Neste evento, multiplicam-se os protótipos de sistemas de inteligência artificial que avisam quando tomar medicação, que alertam familiares em caso de necessidade de emergência e que são capazes de interpretar emoções humanas. Ter um assistente pessoal na forma de robô não é propriamente uma novidade, mas apresenta-se como uma realidade cada vez menos distante, ainda que - para já - afastada da produção em massa.
Os protótipos vão desde pulseiras para idosos a robôs inteligentes e de aparência humana. Os projectos apresentados são capazes de responder não só às interacções sociais, como também se propõem a operar em níveis mais complexos, procurando criar estímulos cognitivos que atrasem os efeitos de doenças como a Alzheimer, por exemplo.
É esse o caso dos robôs desenvolvidos pelo Departamento de Engenharia Eléctrica e Tecnologia de Informação da Universidade de Nápoles.
Ao contrário de outros assistentes virtuais como a Siri, da Apple, ou a Alexa, da Amazon, estes robôs “dispensam as frases estáticas”, explica uma das investigadoras que está a trabalhar nestes assistentes tecnológicos.
Os robôs reagem à linguagem não-verbal expressa através de expressões faciais. “Conseguimos treinar isso através de algoritmos. Podemos mostrar aos robôs centenas de imagens de pessoas a sorrir ou de pessoas a chorar e determinar uma reacção para cada uma delas”, explica Martina Rocco.

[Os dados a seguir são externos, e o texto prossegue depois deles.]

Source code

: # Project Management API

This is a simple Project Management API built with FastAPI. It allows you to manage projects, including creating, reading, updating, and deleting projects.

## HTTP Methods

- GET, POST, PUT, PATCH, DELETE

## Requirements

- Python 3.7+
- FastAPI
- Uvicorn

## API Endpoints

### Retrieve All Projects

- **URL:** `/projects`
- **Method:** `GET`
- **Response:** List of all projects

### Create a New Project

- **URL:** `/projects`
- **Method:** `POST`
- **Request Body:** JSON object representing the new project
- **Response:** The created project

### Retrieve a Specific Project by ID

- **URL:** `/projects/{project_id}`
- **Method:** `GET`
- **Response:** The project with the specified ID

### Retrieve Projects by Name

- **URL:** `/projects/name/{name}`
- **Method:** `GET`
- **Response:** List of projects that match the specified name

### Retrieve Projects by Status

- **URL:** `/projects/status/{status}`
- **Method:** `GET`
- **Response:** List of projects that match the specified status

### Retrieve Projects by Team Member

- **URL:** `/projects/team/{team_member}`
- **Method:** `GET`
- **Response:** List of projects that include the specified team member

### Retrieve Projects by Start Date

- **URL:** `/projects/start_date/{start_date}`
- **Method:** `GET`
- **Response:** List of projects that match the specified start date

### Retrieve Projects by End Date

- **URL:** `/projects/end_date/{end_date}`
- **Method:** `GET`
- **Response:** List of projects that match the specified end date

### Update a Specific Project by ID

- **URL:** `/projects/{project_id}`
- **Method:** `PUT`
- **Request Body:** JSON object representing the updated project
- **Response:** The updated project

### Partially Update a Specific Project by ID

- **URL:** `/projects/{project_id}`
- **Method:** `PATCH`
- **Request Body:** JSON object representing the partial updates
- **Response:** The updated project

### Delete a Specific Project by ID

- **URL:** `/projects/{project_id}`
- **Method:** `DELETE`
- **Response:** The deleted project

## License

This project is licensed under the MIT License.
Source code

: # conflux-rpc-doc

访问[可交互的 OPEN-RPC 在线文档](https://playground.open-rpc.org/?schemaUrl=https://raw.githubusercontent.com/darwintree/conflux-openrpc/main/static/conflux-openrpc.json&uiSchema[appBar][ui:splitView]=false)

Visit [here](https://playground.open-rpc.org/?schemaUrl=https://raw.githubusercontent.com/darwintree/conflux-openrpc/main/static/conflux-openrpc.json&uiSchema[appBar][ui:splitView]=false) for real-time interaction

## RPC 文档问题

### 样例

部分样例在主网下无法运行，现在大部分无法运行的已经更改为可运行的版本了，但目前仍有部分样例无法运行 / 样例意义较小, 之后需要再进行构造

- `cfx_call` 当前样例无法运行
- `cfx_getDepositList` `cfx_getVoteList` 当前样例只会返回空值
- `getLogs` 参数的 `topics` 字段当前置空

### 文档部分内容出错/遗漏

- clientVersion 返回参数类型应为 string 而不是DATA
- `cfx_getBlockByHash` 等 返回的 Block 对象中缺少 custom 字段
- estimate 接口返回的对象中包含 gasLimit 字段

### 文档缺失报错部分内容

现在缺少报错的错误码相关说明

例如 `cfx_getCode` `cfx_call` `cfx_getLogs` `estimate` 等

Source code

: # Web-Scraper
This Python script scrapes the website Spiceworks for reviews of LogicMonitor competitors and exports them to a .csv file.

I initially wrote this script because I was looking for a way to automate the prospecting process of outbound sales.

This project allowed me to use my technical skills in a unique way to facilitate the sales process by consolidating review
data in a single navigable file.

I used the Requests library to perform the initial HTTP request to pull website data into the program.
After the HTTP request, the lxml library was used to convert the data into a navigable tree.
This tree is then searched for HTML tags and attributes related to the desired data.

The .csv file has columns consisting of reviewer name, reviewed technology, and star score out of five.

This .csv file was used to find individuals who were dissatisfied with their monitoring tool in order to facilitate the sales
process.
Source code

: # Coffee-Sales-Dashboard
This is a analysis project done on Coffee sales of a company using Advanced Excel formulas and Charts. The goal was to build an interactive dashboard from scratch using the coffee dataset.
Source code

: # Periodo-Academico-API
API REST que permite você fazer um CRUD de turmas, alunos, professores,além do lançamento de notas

Além das competências mais sociais, estes robôs podem responder rapidamente a uma eventual emergência de saúde da pessoa a quem prestam assistência, fazendo uma chamada para os serviços de assistência se lhes for pedida ajuda.
O aspecto realista e humanóide dos robôs é uma das preocupações dos seus criadores. “Acredito que é importante garantir que existe um balanço entre o universo robótico e o que nos distingue exteriormente enquanto humanos. Devem ter uma aparência humanóide, mas a distância entre isso e um aspecto humano deve ser clara”, explica a especialista em teoria da mente.

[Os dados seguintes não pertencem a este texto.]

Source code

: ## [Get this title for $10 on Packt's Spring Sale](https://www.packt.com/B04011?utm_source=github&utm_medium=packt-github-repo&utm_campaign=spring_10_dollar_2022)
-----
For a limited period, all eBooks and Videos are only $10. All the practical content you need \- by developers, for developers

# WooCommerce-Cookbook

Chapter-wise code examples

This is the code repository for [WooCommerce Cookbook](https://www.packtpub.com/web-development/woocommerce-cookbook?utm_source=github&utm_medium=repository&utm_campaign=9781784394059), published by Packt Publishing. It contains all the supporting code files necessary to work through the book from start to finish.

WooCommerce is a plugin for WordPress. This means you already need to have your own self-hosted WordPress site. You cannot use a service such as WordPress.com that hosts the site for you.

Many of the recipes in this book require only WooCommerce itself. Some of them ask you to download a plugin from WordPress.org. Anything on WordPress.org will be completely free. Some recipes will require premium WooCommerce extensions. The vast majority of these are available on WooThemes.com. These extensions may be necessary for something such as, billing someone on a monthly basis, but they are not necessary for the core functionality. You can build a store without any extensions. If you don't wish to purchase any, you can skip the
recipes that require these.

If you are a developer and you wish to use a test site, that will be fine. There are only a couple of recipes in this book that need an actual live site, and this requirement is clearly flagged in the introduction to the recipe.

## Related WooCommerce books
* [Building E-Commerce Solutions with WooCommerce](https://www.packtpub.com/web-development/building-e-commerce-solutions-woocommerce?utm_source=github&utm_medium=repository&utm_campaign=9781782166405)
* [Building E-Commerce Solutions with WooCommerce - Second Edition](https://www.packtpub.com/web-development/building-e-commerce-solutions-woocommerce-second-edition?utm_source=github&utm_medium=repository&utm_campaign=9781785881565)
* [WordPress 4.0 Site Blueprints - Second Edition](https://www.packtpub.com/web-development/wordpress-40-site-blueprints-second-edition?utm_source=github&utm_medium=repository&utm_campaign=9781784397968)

“Robôs não são a solução para a solidão”
“Não acredito que a robótica seja a solução para a solidão dos idosos. Não podemos simplesmente ter alguém a dizer ‘a minha mãe é idosa e vive sozinha, vou-lhe comprar um robô’. A interacção humana deve ser a escolha prioritária. Não vejo os robôs como substitutos dos humanos, mas como complementos”, refere Martina Rocco. No entanto, os robôs podem ajudar.
A equipa de investigadores italiana está a trabalhar com uma universidade da Carolina do Norte, nos Estados Unidos, na criação de uma competência que permita ao robô funcionar como um psicólogo doméstico. “A ideia é que o robô possa prestar assistência às pessoas no final de um dia de trabalho, quando chegam a casa, e assim lidarem com as suas frustrações e exteriorizarem e compreenderem os seus problemas. A ideia é ajudar as pessoas a clarificar e interpretar os seus pensamentos, não numa interacção cognitiva, mas emocional.”

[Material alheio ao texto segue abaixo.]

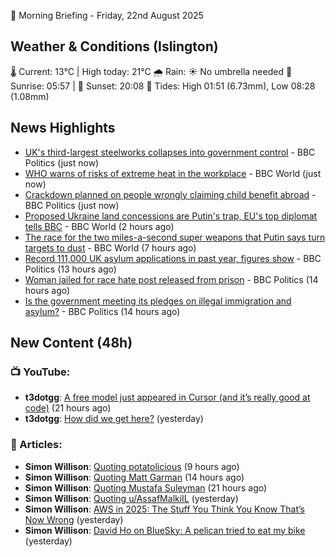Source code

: 🌅 Morning Briefing - Friday, 22nd August 2025

## Weather & Conditions (Islington)

🌡️ Current: 13°C | High today: 21°C
🌧️ Rain: ☀️ No umbrella needed
🌅 Sunrise: 05:57 | 🌇 Sunset: 20:08
🌊 Tides: High 01:51 (6.73mm), Low 08:28 (1.08mm)

## News Highlights

- [UK's third-largest steelworks collapses into government control](https://www.bbc.com/news/articles/cy0818y4jdlo?at_medium=RSS&at_campaign=rss) - BBC Politics (just now)
- [WHO warns of risks of extreme heat in the workplace](https://www.bbc.com/news/articles/c5ylwxl5n01o?at_medium=RSS&at_campaign=rss) - BBC World (just now)
- [Crackdown planned on people wrongly claiming child benefit abroad](https://www.bbc.com/news/articles/cr5r1zpl39jo?at_medium=RSS&at_campaign=rss) - BBC Politics (just now)
- [Proposed Ukraine land concessions are Putin's trap, EU's top diplomat tells BBC](https://www.bbc.com/news/articles/cp8zdezm507o?at_medium=RSS&at_campaign=rss) - BBC World (2 hours ago)
- [The race for the two miles-a-second super weapons that Putin says turn targets to dust](https://www.bbc.com/news/articles/cgeqj1q8gj4o?at_medium=RSS&at_campaign=rss) - BBC World (7 hours ago)
- [Record 111,000 UK asylum applications in past year, figures show](https://www.bbc.com/news/articles/cwy1kxv8xewo?at_medium=RSS&at_campaign=rss) - BBC Politics (13 hours ago)
- [Woman jailed for race hate post released from prison](https://www.bbc.com/news/articles/c5yl7p4l11po?at_medium=RSS&at_campaign=rss) - BBC Politics (14 hours ago)
- [Is the government meeting its pledges on illegal immigration and asylum?](https://www.bbc.com/news/articles/c9dqqj0v1ndo?at_medium=RSS&at_campaign=rss) - BBC Politics (14 hours ago)

## New Content (48h)
### 📺 YouTube:

- **t3dotgg**: [A free model just appeared in Cursor (and it’s really good at code)](https://www.youtube.com/watch?v=u0L8vQz0X2g) (21 hours ago)
- **t3dotgg**: [How did we get here?](https://www.youtube.com/watch?v=WM1R3kS01NA) (yesterday)

### 📝 Articles:

- **Simon Willison**: [Quoting potatolicious](https://simonwillison.net/2025/Aug/21/potatolicious/#atom-everything) (9 hours ago)
- **Simon Willison**: [Quoting Matt Garman](https://simonwillison.net/2025/Aug/21/matt-garman/#atom-everything) (14 hours ago)
- **Simon Willison**: [Quoting Mustafa Suleyman](https://simonwillison.net/2025/Aug/21/mustafa-suleyman/#atom-everything) (21 hours ago)
- **Simon Willison**: [Quoting u/AssafMalkiIL](https://simonwillison.net/2025/Aug/20/bad-vibes/#atom-everything) (yesterday)
- **Simon Willison**: [AWS in 2025: The Stuff You Think You Know That’s Now Wrong](https://simonwillison.net/2025/Aug/20/aws-in-2025/#atom-everything) (yesterday)
- **Simon Willison**: [David Ho on BlueSky: A pelican tried to eat my bike](https://simonwillison.net/2025/Aug/20/a-pelican-tried-to-eat-my-bike/#atom-everything) (yesterday)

É também o caso do Stevie. Criado no Laboratório de Inovação Robótica da Universidade de Trinity, em Dublin, este robô é capaz de ler expressões faciais e retribuí-las através do ecrã. Alternando a posição das sobrancelhas e com um sorriso feliz e triste, o Stevie vai interagindo com os humanos. “Acreditamos que a tecnologia como o Stevie pode ter um impacto gigante nas gerações mais velhas, que vivem isoladas, onde o número de assistentes não é suficiente”, explica director do laboratório irlandês, Conor L. McGinn. “Mas também vemos potencialidade em gerações mais novas, em áreas como a educação. As crianças adoram este robô. Este tipo de tecnologia é incrível porque nos permite adaptar a muitos objectivos.”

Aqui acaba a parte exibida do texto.